## Activity
Please copy out each line of the listing that contains the word "return".

────────

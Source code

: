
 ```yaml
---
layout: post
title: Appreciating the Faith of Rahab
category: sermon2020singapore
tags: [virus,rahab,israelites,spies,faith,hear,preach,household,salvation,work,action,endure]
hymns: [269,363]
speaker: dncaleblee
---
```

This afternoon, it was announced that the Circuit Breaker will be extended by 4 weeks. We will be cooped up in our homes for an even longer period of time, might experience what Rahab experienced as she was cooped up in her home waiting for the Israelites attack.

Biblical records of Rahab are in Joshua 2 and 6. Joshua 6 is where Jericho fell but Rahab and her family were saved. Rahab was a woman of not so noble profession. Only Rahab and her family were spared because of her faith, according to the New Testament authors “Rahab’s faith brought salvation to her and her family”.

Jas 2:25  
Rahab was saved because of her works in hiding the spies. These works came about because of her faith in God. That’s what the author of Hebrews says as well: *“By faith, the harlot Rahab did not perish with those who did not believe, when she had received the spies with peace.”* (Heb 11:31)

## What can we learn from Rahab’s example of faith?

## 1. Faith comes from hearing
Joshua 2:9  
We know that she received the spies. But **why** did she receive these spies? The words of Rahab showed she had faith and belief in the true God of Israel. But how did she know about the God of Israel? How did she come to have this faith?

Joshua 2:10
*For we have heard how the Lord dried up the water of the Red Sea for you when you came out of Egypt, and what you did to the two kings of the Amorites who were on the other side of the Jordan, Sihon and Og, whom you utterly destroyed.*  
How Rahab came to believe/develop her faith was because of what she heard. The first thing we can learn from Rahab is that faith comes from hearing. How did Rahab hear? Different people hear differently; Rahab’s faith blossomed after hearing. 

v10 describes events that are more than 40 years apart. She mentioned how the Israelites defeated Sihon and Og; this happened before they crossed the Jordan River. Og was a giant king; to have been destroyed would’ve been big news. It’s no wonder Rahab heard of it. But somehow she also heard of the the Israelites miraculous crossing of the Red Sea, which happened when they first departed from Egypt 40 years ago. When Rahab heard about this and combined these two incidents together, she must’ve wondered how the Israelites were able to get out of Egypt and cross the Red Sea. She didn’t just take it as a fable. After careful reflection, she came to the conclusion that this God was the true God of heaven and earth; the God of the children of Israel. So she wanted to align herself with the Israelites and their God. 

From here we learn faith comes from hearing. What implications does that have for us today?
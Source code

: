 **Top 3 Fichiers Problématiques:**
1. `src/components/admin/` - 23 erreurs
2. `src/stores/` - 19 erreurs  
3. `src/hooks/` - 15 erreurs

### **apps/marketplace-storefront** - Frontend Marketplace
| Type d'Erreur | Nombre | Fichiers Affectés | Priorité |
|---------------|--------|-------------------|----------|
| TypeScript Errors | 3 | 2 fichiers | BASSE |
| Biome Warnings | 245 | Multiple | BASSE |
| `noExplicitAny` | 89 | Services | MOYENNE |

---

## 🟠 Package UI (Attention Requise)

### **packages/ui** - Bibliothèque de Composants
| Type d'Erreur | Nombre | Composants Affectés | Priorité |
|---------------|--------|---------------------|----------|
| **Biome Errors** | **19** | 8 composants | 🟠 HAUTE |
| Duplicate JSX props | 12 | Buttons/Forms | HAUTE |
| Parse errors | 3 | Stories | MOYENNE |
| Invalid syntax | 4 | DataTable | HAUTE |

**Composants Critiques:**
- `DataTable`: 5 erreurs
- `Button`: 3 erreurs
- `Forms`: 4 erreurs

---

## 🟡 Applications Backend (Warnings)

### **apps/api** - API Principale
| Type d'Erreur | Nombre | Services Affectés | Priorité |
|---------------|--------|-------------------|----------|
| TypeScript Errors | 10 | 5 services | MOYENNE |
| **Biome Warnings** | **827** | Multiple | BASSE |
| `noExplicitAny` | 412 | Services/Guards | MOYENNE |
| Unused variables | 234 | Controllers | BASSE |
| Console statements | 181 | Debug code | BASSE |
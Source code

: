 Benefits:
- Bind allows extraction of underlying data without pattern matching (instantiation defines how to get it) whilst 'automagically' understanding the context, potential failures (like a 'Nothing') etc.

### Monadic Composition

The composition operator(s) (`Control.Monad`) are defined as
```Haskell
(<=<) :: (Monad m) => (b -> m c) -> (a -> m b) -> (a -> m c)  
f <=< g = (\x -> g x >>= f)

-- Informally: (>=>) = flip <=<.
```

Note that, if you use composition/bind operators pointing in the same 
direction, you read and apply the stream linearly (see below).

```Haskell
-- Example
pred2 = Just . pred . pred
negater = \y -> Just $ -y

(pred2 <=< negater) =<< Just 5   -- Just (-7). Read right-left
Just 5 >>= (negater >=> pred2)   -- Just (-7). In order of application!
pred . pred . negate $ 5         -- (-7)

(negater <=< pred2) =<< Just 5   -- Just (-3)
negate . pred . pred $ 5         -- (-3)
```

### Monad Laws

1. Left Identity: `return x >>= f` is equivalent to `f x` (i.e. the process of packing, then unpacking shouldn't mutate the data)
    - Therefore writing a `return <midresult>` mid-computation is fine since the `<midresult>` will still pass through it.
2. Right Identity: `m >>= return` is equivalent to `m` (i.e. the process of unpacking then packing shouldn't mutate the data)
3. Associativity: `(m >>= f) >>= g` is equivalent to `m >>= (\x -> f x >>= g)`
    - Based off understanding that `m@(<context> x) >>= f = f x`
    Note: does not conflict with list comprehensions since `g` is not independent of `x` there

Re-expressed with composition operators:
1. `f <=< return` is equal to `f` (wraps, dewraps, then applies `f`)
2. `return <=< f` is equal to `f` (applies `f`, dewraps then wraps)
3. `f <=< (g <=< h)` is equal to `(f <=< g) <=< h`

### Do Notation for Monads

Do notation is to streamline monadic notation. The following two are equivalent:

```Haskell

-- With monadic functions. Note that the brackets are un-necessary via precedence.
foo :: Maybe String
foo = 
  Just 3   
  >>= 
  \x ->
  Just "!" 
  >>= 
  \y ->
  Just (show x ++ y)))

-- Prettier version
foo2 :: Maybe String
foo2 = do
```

────────

## Completed task
1. Left Identity: `return x >>= f` is equivalent to `f x` (i.e. the process of packing, then unpacking shouldn't mutate the data)
    - Therefore writing a `return <midresult>` mid-computation is fine since the `<midresult>` will still pass through it.
2. Right Identity: `m >>= return` is equivalent to `m` (i.e. the process of unpacking then packing shouldn't mutate the data)
1. `f <=< return` is equal to `f` (wraps, dewraps, then applies `f`)
2. `return <=< f` is equal to `f` (applies `f`, dewraps then wraps)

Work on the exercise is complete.